[Data under study Boundary: Start]

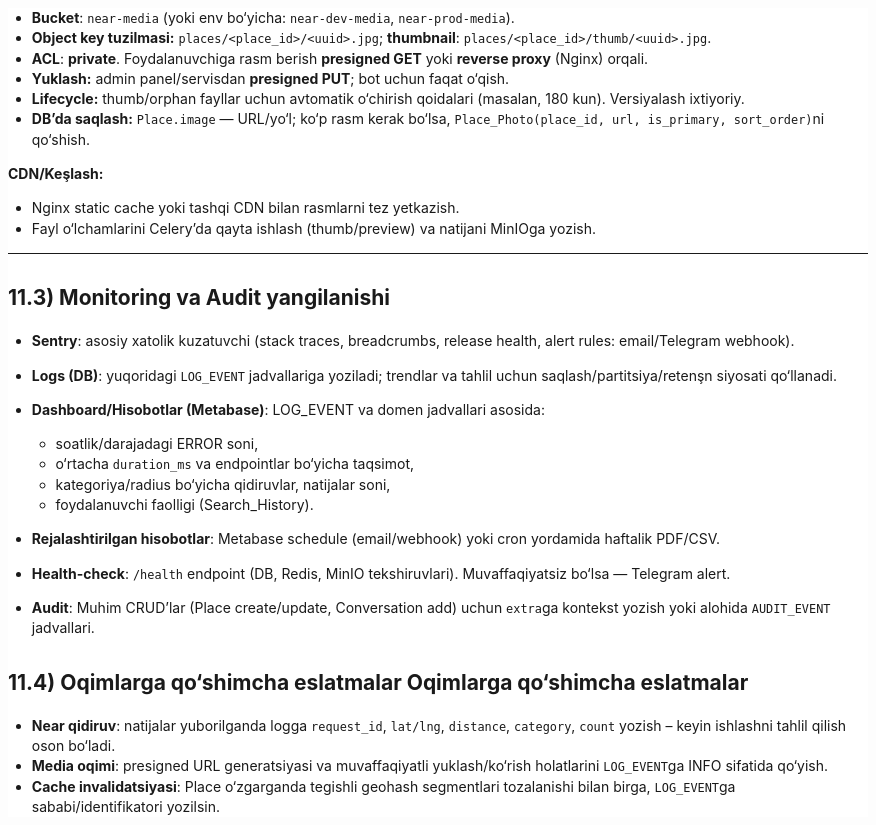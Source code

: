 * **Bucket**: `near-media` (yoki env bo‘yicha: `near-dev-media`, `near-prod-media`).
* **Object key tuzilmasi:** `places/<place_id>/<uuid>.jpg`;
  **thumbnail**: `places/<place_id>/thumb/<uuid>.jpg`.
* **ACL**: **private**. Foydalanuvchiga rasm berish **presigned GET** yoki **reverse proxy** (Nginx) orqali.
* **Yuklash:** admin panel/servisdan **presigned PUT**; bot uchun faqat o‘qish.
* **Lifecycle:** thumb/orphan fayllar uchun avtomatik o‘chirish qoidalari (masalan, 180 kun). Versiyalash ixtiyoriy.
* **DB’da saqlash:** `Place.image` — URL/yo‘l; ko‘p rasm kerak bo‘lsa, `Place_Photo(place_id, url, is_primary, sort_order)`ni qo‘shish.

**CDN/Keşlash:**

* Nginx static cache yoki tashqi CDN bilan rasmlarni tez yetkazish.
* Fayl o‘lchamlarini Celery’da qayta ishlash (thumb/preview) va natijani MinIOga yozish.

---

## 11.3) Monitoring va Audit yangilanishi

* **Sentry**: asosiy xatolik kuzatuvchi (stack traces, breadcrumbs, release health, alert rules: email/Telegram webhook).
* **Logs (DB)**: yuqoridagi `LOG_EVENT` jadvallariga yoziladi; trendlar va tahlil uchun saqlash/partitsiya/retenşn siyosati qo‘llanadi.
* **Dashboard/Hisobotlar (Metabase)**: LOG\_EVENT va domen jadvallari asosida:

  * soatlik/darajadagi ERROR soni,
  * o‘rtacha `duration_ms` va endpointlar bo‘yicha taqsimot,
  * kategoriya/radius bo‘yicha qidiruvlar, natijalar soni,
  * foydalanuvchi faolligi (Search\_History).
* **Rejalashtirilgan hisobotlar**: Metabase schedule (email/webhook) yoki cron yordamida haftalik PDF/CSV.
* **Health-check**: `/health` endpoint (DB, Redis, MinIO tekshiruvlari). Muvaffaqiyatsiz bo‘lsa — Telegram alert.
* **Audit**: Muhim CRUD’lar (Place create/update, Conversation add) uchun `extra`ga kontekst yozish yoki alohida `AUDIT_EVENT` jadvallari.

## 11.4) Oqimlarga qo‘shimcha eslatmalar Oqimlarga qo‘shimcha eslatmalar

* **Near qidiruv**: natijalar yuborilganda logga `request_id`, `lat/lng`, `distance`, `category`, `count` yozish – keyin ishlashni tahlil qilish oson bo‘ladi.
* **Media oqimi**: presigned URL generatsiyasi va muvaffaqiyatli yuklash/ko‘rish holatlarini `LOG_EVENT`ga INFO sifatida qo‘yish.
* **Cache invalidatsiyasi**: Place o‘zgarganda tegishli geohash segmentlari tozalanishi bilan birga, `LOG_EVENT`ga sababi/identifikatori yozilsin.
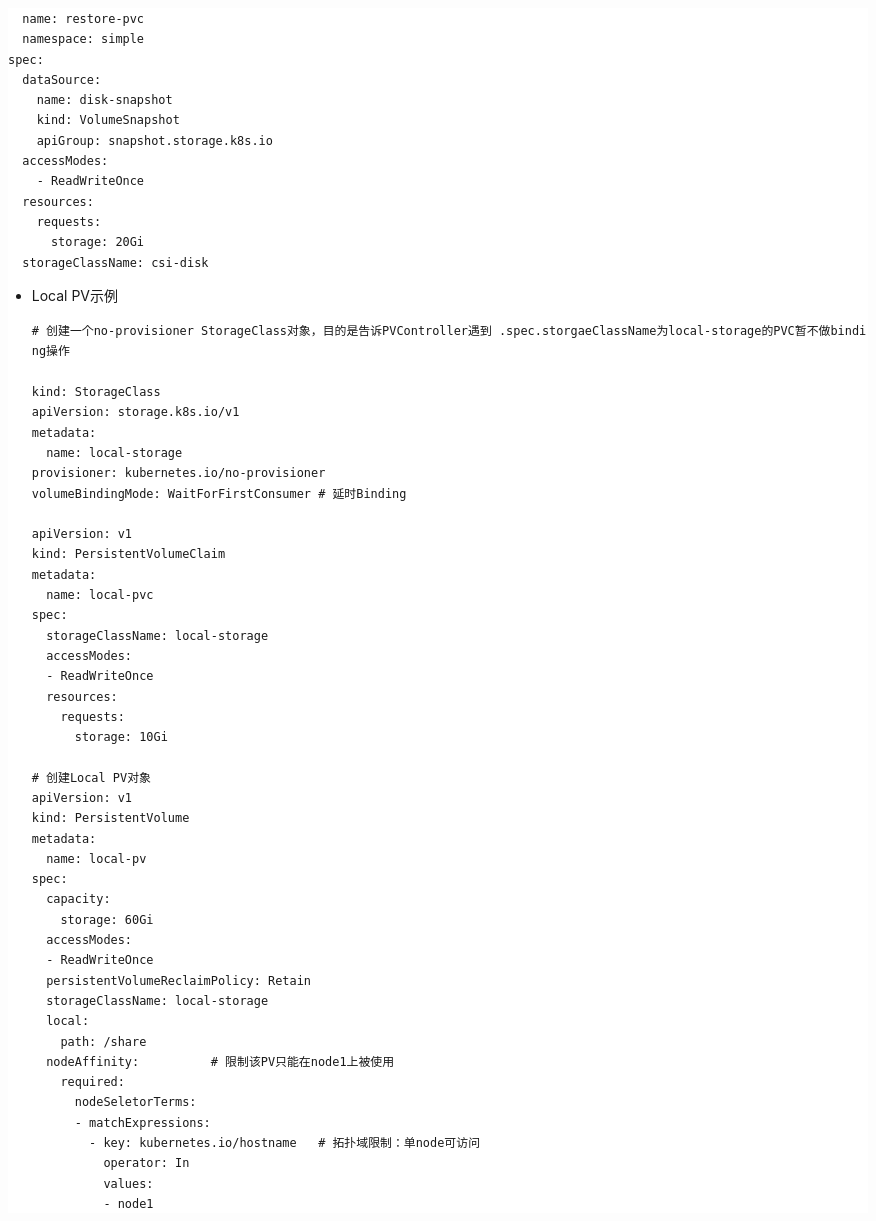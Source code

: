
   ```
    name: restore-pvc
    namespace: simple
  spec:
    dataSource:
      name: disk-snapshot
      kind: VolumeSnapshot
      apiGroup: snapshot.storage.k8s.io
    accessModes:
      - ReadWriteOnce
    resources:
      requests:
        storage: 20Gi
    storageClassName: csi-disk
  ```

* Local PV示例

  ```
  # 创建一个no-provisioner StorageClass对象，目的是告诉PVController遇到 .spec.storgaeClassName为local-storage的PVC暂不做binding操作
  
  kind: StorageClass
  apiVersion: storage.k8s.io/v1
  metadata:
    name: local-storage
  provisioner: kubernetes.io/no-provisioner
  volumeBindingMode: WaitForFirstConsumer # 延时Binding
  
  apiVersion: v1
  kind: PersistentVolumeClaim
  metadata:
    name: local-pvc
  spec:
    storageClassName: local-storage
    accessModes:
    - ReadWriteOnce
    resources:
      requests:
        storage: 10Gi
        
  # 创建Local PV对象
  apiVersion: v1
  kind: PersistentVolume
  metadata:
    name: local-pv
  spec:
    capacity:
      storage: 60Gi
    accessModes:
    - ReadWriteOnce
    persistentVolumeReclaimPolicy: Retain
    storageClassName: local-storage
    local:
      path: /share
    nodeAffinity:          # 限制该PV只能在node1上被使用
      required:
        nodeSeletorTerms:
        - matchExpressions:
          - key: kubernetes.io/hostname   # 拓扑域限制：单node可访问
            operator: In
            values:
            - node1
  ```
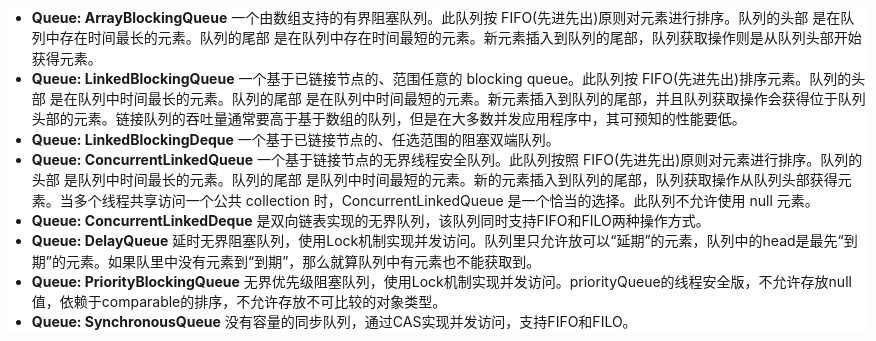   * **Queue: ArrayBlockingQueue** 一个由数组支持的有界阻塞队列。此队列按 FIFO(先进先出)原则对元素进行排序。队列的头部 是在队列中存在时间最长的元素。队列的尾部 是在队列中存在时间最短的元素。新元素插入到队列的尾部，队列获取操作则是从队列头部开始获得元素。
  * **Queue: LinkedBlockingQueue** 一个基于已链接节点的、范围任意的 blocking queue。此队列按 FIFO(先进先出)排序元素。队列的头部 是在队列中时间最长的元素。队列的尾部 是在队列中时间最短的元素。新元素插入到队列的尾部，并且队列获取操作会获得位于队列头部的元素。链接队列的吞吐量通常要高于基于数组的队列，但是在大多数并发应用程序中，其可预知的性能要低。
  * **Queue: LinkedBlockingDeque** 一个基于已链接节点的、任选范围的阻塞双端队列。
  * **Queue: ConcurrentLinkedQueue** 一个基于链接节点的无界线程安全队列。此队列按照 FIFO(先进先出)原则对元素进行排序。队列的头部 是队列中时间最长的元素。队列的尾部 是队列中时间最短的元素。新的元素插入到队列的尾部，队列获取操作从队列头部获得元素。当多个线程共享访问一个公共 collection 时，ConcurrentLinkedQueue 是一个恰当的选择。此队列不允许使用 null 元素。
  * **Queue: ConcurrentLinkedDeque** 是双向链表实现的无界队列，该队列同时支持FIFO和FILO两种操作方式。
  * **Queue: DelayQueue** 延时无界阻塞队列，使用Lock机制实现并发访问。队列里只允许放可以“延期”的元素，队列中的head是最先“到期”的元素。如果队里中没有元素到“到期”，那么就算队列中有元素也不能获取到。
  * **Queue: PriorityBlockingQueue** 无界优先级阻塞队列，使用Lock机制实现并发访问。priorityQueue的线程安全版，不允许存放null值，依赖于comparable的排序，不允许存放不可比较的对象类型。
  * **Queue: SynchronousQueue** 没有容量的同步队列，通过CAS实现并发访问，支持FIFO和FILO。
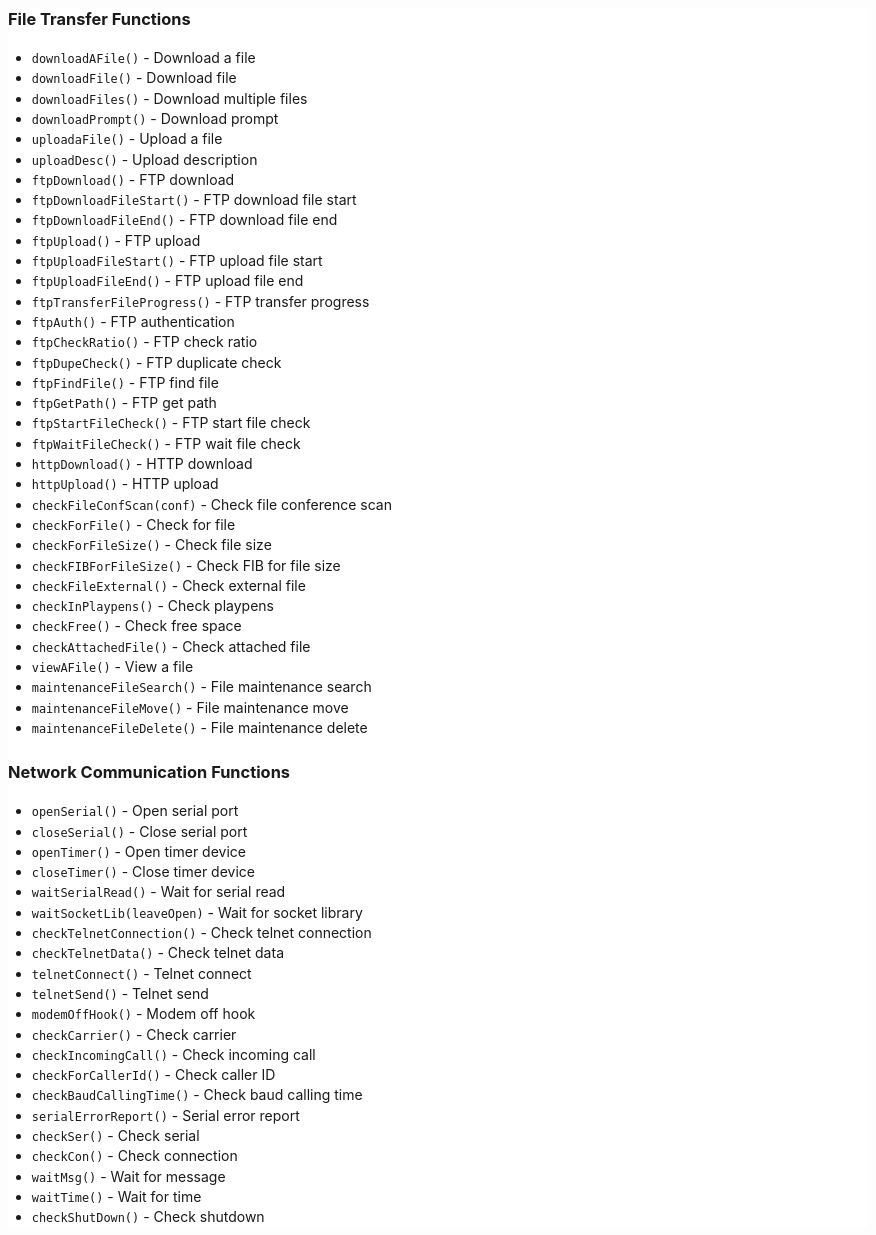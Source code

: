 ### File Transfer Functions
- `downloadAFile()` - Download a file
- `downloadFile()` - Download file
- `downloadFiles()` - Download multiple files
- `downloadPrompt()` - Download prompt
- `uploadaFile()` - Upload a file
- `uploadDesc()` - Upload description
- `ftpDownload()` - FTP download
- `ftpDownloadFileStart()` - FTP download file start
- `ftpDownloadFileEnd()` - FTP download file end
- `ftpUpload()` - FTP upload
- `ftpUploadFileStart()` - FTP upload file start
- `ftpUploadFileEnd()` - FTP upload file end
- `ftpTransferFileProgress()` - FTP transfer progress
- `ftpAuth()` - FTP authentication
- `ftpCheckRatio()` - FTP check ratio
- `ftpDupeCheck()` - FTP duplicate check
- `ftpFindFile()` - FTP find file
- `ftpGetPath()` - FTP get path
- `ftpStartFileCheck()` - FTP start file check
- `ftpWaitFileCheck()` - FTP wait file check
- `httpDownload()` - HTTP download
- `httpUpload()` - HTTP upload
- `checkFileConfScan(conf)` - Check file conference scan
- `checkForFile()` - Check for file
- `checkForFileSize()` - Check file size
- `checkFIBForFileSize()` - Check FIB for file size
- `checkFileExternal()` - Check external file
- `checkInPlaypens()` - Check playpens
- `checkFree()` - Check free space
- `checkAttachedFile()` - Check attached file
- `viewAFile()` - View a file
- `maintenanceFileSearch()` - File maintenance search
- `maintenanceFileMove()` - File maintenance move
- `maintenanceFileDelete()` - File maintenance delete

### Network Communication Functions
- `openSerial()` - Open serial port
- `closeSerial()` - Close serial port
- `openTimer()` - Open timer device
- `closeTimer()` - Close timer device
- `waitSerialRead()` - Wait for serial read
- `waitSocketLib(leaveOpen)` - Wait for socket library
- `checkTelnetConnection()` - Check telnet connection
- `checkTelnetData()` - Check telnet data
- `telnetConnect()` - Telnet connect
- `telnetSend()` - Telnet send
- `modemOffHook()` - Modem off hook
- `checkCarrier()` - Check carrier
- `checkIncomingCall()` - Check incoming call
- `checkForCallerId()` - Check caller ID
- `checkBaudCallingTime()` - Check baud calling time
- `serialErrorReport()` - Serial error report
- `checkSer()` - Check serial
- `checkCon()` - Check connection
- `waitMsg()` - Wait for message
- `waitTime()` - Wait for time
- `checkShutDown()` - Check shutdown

[Data under study Boundary: End]

Required work
Retype only the lines above between the line with "URL/yo‘l; ko‘p rasm" and the line with "INFO sifatida qo‘yish.", counting those two lines as well, and keep every character as it is.

Solution for this task
* **DB’da saqlash:** `Place.image` — URL/yo‘l; ko‘p rasm kerak bo‘lsa, `Place_Photo(place_id, url, is_primary, sort_order)`ni qo‘shish.

**CDN/Keşlash:**

* Nginx static cache yoki tashqi CDN bilan rasmlarni tez yetkazish.
* Fayl o‘lchamlarini Celery’da qayta ishlash (thumb/preview) va natijani MinIOga yozish.

---

## 11.3) Monitoring va Audit yangilanishi

* **Sentry**: asosiy xatolik kuzatuvchi (stack traces, breadcrumbs, release health, alert rules: email/Telegram webhook).
* **Logs (DB)**: yuqoridagi `LOG_EVENT` jadvallariga yoziladi; trendlar va tahlil uchun saqlash/partitsiya/retenşn siyosati qo‘llanadi.
* **Dashboard/Hisobotlar (Metabase)**: LOG\_EVENT va domen jadvallari asosida:

  * soatlik/darajadagi ERROR soni,
  * o‘rtacha `duration_ms` va endpointlar bo‘yicha taqsimot,
  * kategoriya/radius bo‘yicha qidiruvlar, natijalar soni,
  * foydalanuvchi faolligi (Search\_History).
* **Rejalashtirilgan hisobotlar**: Metabase schedule (email/webhook) yoki cron yordamida haftalik PDF/CSV.
* **Health-check**: `/health` endpoint (DB, Redis, MinIO tekshiruvlari). Muvaffaqiyatsiz bo‘lsa — Telegram alert.
* **Audit**: Muhim CRUD’lar (Place create/update, Conversation add) uchun `extra`ga kontekst yozish yoki alohida `AUDIT_EVENT` jadvallari.

## 11.4) Oqimlarga qo‘shimcha eslatmalar Oqimlarga qo‘shimcha eslatmalar

* **Near qidiruv**: natijalar yuborilganda logga `request_id`, `lat/lng`, `distance`, `category`, `count` yozish – keyin ishlashni tahlil qilish oson bo‘ladi.
* **Media oqimi**: presigned URL generatsiyasi va muvaffaqiyatli yuklash/ko‘rish holatlarini `LOG_EVENT`ga INFO sifatida qo‘yish.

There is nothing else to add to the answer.